# Good fishing kayaks $800 and under?



## Ckflyer13

I'm looking to get a fishing kayak that's about $800 or under. My main concerns are stability and storage. Anybody have a kayak in mind like this. 

Thanks 
Collin


----------



## Jason

I got 2 at a sale that would "almost" fit that range....Malibu Stealth 12/14. I've had em several months now. I haven't tried mine and Logan has used his. He likes his and the basic layout of the 14 is about what I was looking fer! Wide and stable and lots of storage!!!


----------



## Yaker

I have been using my Pompeno 120 for several months. I've had it out in the bay and gulf when it got rough and never worried about tipping. Its got a good amount of storage but its hard to reach while sitting down. Paid about $550 from West Marina. Keep your eyes on Craig's list though


----------



## aquatic argobull

Have you seen/tried a Heritage 14 angler? I think it's one of the most underrated kayaks out there. They're stable and dry with a lot of storage space, but they're also fast for their size.

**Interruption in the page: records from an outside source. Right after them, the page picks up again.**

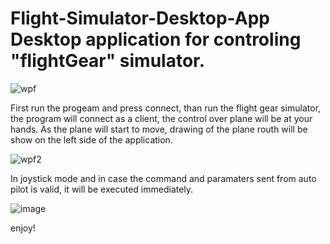 # Flight-Simulator-Desktop-App Desktop application for controling "flightGear" simulator.

![wpf](https://user-images.githubusercontent.com/45912737/62471373-419ff680-b7a5-11e9-87ff-f4be8eae5c44.png)

First run the progeam and press connect, than run the flight gear simulator, the program will connect as a client, the control over plane will be at your hands. As the plane will start to move, drawing of the plane routh will be show on the left side of the application.

![wpf2](https://user-images.githubusercontent.com/45912737/62471964-6f396f80-b7a6-11e9-9272-a59107aead23.png)

In joystick mode and in case the command and paramaters sent from auto pilot is valid, it will be executed immediately.

![image](https://user-images.githubusercontent.com/45912737/62471758-005c1680-b7a6-11e9-9190-5ca27bad7f40.png)

enjoy!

I'm about to thin out my kayak collection soon, I have a 2012 that's pretty well rigged. If you're interested, send me a pm.


----------



## FLfishR

Here is some very good information on lower price kayaks.
http://www.yakangler.com/forum/20-water-cooler/24593-reader-recommended-kayaks-under-600


----------



## prelude13

You can't beat an ocean kayak trident 13. I picked one up used for $550 and it is a fishing machine. Its what I started out into kayak fishing with. Its wide, stable, and contains the most storage options of any kayak outside of a Hobie Pro Angler. Its also fairly light weight and easy to transport. Its a great reliable and sturdy yak for the money and it seems like there are always used ones out there to buy.


----------



## King/ling

I have heard good things about these yaks. If I had the extra money I would buy one and mount a trolling motor to it and take it to the gulf or the bay. http://www.basspro.com/Ascend-FS128T-SitOnTop-Angler-Kayak-Desert-Storm/product/12102505321115/


----------



## Neo

Here ya go.

http://http://pensacola.craigslist.org/spo/4195035811.html


http://http://mobile.craigslist.org/spo/4148899941.html

I don't know if they are still around but it's worth a try.


----------



## grgrobards

New, they are a little more but I use the Malibu Stealth 14. Very stable and lots of storage. I am 6'4" and 62 years old. Been out in some pretty rough water and never felt like I might flip. I can stand and throw a cast net, although it took me a while to build the courage. Check out specs and reviews. It's a great boat.


----------



## EllijayFalconsFan

I love the ocean kayak trident 13 and Wilderness System Ride 135. Both can be found around $800 and probably less if used.


----------



## redleg155

http://www.paddleva.com/APP01406-Wi...013-Closeout?gclid=CMeEytuX4LwCFahj7AodlyAArQ

I just bought a 2013 ride 115 at $750..$798 shipped.


----------



## HOKIES2012

OK Scrambler. New around 500.


----------



## PinaColonic

I just bought a used demo FeelFree Moken 10 Angler for $550..and although I have yet to actually use it,(this weekend will be the maiden voyage!) it has good front and rear storage and has a very cool rectangular hatch that flips open near your knees to store the gear you regularly access such as pliers, small lure box, etc. Its 35" wide which will provide good stability.
Some would argue 10 feet is a tad small but I actually prefer it because I can throw it into my 5ft bed in the truck and go. It also has the molded in front and rear handles which give me more peace of mind for putting a ratchet strap through...not to mention the "wheel in the keel"!....which apparently does nothing in sand haha.
Figured i would add my 2 cents!


----------